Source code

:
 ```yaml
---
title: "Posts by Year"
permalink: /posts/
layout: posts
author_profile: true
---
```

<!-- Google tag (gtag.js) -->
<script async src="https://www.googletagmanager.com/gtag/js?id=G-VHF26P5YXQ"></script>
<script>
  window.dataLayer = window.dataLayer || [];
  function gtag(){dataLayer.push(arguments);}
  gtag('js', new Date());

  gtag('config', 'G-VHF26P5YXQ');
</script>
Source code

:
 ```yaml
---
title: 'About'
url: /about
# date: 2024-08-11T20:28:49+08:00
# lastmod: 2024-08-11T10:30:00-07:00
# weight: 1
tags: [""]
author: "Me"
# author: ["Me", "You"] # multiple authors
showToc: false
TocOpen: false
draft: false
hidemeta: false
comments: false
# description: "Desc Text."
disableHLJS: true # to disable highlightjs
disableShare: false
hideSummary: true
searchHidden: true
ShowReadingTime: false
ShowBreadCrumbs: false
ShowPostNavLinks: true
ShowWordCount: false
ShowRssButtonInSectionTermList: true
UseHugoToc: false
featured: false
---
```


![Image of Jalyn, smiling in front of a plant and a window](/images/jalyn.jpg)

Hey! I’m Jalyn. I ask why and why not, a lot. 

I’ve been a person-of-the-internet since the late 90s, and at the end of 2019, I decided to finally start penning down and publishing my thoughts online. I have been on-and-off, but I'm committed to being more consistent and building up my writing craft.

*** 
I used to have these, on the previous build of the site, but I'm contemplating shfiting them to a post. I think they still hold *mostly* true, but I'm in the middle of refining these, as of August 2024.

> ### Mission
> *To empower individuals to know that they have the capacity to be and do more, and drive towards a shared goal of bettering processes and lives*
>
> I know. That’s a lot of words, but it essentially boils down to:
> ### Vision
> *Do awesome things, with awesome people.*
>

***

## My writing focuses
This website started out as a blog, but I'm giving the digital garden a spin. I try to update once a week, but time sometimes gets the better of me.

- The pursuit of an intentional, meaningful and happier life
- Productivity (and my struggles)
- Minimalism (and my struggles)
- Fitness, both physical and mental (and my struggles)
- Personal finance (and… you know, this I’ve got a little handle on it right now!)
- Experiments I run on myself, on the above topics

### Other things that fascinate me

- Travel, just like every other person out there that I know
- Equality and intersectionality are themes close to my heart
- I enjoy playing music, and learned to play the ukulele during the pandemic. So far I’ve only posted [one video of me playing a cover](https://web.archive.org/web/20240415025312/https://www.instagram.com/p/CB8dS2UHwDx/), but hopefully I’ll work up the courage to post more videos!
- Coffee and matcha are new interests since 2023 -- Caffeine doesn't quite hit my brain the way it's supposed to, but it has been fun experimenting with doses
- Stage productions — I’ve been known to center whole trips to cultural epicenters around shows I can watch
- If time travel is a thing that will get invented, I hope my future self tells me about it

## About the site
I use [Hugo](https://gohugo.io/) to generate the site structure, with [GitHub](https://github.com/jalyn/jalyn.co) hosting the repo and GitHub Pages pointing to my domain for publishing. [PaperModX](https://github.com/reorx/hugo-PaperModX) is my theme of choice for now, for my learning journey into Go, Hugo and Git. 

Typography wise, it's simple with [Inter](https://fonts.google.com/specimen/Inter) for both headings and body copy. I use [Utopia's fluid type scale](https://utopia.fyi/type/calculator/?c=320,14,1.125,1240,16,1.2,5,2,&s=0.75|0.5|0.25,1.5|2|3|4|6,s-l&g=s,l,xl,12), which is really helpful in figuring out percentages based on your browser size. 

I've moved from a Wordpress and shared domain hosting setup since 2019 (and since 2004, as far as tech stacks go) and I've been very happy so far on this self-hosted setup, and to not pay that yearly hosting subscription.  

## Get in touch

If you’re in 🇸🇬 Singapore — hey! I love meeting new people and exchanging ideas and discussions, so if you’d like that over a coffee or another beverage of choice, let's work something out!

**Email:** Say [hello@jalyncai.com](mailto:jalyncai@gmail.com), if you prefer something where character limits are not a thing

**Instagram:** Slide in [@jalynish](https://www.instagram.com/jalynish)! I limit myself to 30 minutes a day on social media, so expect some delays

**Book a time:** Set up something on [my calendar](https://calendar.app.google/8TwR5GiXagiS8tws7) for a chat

» Task details:
Filter the entries above and copy only the lines that hold "publishing".

» Output for this task:
I’ve been a person-of-the-internet since the late 90s, and at the end of 2019, I decided to finally start penning down and publishing my thoughts online. I have been on-and-off, but I'm committed to being more consistent and building up my writing craft.
I use [Hugo](https://gohugo.io/) to generate the site structure, with [GitHub](https://github.com/jalyn/jalyn.co) hosting the repo and GitHub Pages pointing to my domain for publishing. [PaperModX](https://github.com/reorx/hugo-PaperModX) is my theme of choice for now, for my learning journey into Go, Hugo and Git. 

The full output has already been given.